Pronto il progetto per i sondaggi geologici interni ed esterni alle gallerie, serve il nulla osta regionale: «Scelta attenta delle aree per i controlli, nessun disturbo né effetti negativi per il contesto naturale»
TERAMO. Altri buchi sul Gran Sasso e nuove polemiche sulla difesa dell’acqua e dell’ambiente. Ha preso il via con questi presupposti la procedura per realizzare sondaggi geologici nell’area montana interessata al mega intervento di messa sicurezza del sistema complesso che tiene insieme acquifero, laboratori di fisica nucleare e tunnel dell’autostrada A24. Sul sito internet della Regione è stato pubblicato il piano che prevede 21 perforazioni finalizzate a raccogliere elementi utili alla progettazione delle opere da realizzare.

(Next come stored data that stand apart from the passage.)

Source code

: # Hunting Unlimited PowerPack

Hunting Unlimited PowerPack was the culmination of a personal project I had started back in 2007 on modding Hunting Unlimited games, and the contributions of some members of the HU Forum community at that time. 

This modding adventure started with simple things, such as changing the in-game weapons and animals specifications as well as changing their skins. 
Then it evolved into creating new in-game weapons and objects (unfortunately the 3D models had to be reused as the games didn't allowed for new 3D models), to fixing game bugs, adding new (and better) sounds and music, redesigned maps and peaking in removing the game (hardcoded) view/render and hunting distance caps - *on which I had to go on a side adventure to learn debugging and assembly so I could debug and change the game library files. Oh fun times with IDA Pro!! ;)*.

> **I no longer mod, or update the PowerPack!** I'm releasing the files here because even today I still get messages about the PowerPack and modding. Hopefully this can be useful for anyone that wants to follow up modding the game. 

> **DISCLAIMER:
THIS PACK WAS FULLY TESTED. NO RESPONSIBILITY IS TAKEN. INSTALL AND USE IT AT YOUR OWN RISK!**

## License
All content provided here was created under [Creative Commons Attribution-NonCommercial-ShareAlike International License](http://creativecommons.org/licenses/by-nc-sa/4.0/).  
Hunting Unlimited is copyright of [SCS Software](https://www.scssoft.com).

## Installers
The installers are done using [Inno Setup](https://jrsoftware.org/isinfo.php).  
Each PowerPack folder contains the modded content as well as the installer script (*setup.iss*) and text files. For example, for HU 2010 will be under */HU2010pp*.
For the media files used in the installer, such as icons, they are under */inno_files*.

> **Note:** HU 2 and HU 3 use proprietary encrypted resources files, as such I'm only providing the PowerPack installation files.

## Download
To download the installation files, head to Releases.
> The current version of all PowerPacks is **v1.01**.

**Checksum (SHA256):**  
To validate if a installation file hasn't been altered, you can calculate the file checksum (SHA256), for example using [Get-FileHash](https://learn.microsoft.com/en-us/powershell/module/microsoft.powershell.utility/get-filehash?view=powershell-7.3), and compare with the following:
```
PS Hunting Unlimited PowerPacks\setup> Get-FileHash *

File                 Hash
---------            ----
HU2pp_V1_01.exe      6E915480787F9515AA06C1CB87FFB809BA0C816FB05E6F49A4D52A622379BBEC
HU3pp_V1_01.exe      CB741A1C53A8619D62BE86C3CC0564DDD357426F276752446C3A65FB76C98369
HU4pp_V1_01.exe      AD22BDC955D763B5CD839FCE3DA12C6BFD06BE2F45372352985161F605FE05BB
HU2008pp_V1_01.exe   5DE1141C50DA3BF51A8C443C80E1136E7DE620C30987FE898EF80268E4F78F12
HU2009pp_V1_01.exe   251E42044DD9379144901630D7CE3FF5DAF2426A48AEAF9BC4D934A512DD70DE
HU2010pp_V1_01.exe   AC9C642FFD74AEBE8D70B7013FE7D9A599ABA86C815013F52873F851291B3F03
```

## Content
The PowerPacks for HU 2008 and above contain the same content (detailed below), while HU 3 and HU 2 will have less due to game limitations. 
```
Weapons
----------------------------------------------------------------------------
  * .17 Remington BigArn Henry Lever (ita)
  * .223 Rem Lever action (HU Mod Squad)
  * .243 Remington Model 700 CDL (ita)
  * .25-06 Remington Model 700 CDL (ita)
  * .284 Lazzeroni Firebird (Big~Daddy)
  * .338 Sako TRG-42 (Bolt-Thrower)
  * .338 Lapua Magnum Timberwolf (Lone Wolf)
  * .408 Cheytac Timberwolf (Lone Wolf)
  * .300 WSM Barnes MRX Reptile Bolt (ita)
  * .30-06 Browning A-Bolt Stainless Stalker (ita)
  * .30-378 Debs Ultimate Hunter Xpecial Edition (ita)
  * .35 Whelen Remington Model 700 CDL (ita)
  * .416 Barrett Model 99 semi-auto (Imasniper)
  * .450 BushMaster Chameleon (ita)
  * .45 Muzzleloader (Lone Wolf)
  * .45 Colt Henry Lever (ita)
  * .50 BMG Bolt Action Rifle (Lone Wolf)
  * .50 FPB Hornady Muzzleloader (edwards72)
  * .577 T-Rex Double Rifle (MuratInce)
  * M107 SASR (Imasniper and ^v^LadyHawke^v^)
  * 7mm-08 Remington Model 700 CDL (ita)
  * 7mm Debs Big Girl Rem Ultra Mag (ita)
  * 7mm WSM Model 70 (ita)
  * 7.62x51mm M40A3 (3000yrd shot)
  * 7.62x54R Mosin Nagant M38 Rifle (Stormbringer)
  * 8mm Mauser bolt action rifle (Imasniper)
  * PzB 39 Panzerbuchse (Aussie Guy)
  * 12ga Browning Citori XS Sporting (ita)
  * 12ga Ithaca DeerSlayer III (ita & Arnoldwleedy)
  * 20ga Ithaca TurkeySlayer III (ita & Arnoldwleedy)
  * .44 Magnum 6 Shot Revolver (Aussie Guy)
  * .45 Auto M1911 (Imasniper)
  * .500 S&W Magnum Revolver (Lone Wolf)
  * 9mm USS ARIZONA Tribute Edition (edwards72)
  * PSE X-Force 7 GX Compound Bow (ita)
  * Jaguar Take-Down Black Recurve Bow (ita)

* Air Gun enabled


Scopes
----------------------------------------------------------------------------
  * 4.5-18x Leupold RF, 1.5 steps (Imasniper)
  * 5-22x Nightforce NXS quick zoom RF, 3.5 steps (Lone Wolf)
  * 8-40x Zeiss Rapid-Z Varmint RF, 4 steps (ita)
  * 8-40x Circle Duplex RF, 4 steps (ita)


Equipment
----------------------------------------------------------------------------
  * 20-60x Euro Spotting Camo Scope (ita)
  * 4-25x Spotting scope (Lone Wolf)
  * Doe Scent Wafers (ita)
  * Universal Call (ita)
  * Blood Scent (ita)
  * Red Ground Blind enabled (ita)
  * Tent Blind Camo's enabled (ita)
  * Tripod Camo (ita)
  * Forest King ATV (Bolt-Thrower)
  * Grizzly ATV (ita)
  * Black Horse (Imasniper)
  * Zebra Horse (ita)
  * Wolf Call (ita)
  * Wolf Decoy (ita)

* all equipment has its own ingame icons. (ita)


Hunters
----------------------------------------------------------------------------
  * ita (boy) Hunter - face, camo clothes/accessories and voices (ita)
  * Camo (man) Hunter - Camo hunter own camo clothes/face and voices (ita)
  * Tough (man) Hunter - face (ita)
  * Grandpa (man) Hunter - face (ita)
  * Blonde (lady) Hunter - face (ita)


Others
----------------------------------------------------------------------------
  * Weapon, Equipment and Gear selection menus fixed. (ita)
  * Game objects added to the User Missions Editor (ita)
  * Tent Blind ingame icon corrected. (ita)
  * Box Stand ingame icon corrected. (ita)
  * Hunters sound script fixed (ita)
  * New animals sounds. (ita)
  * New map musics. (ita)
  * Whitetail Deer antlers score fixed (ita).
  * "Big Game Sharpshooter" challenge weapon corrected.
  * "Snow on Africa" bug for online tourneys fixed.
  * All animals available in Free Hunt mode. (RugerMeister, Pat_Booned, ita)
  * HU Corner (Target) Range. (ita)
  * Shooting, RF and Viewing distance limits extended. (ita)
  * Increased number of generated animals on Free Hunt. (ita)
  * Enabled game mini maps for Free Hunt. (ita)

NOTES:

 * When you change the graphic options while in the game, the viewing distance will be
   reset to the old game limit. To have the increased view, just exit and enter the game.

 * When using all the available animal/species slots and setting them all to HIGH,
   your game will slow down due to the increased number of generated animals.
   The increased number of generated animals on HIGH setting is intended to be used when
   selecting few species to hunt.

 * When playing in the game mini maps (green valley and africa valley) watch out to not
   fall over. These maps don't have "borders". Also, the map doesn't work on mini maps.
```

A presentarlo è stato il commissario per la messa in sicurezza del Gran Sasso Pierluigi Caputi allo scopo di ottenere la cosiddetta Vinca (valutazione di incidenza ambientale) da parte dell’apposita commissione regionale. Nell’intestazione del progetto viene sintetizzata l’iniziativa indicandone l’obiettivo.
«Al fine di poter sviluppare il Ptfe (il piano di fattibilità tecnico-economica ndr) dell’intervento di messa in sicurezza del sistema idrico del Gran Sasso è necessario eseguire uno studio geologico-idrogeologico per definire una soluzione progettuale di captazione delle acque che non determini effetti negativi sulla dotazione idropotabile e sulle qualità della risorsa», si legge nel testo, «allo stesso modo si è predisposta la relazione di incidenza (fase II di Vinca) per verificare l’assenza di incidenza negativa e significativa sui siti Natura 2000 presenti e interessati». Il documento è dunque incentrato su «studi geologici-idrogeologici e sull’esecuzione di indagini propedeutiche allo sviluppo della successiva progettazione: sondaggi geognostici, prospezioni geofisiche e attività di monitoraggio. In particolare, saranno oggetto di specifica valutazione i sondaggi geognostici per i quali si prevede la realizzazione di perforazioni interne ed esterne alla galleria Gran Sasso che andranno a intercettare la risorsa acqua. L’ambito di intervento interessa un contesto confinato che, a esclusione della risorsa acqua, di cui il progetto ha finalità specifica di messa in sicurezza, non produce disturbo o potenziali effetti significativi con il contesto naturale che interessa un’area Parco e due siti afferenti alla Rete Natura 2000, questo grazie a un’attenta scelta delle aree di perforazione definita a seguito di sopralluoghi diretti in campo». Le rassicurazioni, però, non convincono gli ambientalisti del Forum H2O che contestano numero e impatto dei buchi. «In particolare 9 dei 15 sondaggi che si vogliono scavare nelle rocce circostanti a partire dalle gallerie autostradali saranno profondi 50 metri e i restanti 6 saranno di 30 metri», afferma l’associazione, «invece due perforazioni esterne saranno addirittura di 320 metri di profondità, una di 310 metri, una da 90 metri e infine due da 70 metri».